In order to determine the effectiveness of our algorithm, we used results from "Efficient Paralle RSA Decryption Algorithm for Many-Core GPUs with CUDA." This paper stated it's results in terms of performance in runtime on several RSA key pairs, shown below, ranging from 41 to 64 bits in length. We would have liked to use larger values, but the lack of a refined multiple precision library hindered us from being able to take a real shot at this. Furthermore, we would have liked to test with more than one value of each length in order to determine an average runtime for each length -- since the algorithm is non-deterministic, it's not always clear whether tuning measures are successful because they are a better match for the algorithm and the hardware or because it happens to work for the given set of inputs.

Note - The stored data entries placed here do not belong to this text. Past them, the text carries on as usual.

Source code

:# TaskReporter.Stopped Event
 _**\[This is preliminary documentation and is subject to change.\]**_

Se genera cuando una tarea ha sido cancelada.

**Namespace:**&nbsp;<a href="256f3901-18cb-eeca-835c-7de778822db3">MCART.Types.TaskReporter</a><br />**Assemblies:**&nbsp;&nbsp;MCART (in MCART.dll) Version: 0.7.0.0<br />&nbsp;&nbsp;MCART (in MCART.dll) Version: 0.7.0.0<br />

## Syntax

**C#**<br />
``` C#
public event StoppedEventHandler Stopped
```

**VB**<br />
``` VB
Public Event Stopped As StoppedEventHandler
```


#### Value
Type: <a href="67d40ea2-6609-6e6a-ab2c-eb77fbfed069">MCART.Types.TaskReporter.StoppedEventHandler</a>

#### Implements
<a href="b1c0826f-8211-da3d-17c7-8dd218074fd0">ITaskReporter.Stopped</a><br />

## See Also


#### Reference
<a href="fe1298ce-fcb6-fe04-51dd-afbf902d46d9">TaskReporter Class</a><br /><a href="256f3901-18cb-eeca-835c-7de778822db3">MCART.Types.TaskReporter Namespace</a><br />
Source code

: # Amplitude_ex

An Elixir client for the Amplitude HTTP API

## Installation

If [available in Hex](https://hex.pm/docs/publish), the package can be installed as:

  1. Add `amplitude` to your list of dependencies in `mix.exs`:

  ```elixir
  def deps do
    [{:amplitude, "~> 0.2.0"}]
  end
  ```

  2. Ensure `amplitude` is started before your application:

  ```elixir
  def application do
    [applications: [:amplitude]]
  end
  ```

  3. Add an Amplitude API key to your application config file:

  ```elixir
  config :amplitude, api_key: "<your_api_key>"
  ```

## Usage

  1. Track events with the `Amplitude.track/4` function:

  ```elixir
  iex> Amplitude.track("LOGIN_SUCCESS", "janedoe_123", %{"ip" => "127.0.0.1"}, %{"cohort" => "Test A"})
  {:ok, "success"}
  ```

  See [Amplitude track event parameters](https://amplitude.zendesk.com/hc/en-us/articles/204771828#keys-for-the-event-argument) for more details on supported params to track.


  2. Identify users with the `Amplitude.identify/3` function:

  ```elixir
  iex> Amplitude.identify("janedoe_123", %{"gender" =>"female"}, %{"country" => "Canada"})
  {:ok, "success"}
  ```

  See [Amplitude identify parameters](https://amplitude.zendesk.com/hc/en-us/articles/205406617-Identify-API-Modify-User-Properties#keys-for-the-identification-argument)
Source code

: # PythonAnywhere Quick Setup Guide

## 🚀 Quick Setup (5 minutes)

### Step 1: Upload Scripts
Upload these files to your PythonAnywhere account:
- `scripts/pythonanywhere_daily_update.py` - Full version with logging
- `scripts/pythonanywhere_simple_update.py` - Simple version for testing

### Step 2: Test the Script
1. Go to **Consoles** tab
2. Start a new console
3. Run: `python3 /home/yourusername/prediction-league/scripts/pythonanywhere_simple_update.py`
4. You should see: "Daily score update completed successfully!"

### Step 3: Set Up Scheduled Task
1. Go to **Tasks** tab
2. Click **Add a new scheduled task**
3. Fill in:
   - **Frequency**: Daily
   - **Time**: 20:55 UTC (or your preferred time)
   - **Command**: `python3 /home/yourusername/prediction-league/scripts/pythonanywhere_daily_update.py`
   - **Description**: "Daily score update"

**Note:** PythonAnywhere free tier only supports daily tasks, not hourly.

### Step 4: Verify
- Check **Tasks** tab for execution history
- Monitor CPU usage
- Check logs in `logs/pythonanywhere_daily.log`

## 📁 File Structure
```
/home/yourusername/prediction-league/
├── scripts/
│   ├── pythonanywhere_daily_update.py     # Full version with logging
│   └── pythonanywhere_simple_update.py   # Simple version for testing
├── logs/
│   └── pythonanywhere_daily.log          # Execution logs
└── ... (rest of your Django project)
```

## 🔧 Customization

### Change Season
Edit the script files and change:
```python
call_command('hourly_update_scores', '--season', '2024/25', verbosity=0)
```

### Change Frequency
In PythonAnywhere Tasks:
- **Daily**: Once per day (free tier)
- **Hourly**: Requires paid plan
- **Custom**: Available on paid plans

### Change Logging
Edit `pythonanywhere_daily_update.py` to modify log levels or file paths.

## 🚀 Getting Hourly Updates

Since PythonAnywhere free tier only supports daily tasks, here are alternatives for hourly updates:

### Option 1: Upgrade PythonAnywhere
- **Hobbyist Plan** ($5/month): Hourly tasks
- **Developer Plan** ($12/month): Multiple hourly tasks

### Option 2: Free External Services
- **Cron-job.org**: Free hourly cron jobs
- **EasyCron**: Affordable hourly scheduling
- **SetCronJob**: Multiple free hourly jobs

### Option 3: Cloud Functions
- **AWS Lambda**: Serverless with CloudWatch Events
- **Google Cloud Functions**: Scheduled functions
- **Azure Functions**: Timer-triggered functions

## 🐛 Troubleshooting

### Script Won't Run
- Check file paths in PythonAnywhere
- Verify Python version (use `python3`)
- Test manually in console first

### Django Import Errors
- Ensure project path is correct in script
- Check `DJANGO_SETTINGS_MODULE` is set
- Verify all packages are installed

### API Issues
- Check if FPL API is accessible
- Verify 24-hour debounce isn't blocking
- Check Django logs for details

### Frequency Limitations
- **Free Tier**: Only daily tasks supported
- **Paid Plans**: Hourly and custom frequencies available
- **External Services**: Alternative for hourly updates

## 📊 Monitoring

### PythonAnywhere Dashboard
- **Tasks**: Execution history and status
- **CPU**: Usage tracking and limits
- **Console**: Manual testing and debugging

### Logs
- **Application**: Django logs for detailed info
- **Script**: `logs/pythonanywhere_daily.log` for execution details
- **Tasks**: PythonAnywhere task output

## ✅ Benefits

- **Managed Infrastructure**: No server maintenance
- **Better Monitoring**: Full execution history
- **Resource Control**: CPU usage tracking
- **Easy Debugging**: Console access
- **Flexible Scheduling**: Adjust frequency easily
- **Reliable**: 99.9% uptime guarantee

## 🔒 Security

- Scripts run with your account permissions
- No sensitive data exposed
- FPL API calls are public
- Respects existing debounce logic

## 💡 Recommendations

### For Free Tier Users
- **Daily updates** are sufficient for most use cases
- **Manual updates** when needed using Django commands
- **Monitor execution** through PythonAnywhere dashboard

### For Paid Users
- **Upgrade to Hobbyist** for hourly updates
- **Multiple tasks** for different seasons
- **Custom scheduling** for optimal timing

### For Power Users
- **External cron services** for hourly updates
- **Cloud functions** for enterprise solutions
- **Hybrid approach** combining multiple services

The following are the results (runtimes) of our final implementation (better times for individual keys were found using different implementations, for some inputs). All results presented were verified to have provided a valid factor of the input.The CUDA implementation of the algorithm outperformed the CPU implementation on all inputs. While both are using Pollard's p-1 algorithm, they are implmented slightly differently in order to optimize for environment. We got the CPU implementation from here and ported it to our MP library. While simply comparing the GPU to the CPU is not always useful, we argue that the above result demonstrates the success in our parallelization. We outperformed the CPU becuase we were able to parallelize the algorithm for CUDA threads.
The chart below compares the performance of our GPU implementation with the implementation reference above, which used the GNU MP library. On most input, we can see that the CPU implementation vastly outperformed our GPU implementation, though it is worth noting that the GPU is only three times slower than the CPU for the 64 bit input. Comparing the runtimes of the CPU versions, we see that the version using CMP is on average 3,000 times slower than that using GMP. Since these algorithms are identical, if we assume that the CMP operations in our GPU version are comparable to those in the CPU version, then we can conclude that the difference in MP library is responsible for this slow down. If this is the case, then it is indeed very significant that we can achieve near equal performance to the GMP implementation, using CMP.
The original idea for this project came from a paper that was trying to accomplish the same goal, parallelize Pollard's p-1 algorithm on the GPU. We ended up implementing our CUDA kernel differently from theirs. As it turns out, our implementation runs faster for roughly equivalent GPUs (we were using a GTX 480 and they were using a Tesla C2050). The paper claimed that their worst performance occurred with the 64 bit input, on which it took about 40 seconds to run, while ours found a factor in 5.99 seconds. While this was initially a benchmark that we had set for ourselves as a reach goal, we are a bit dubious as to the meaning of that timing, since we were able to replicate their results in only a few weeks.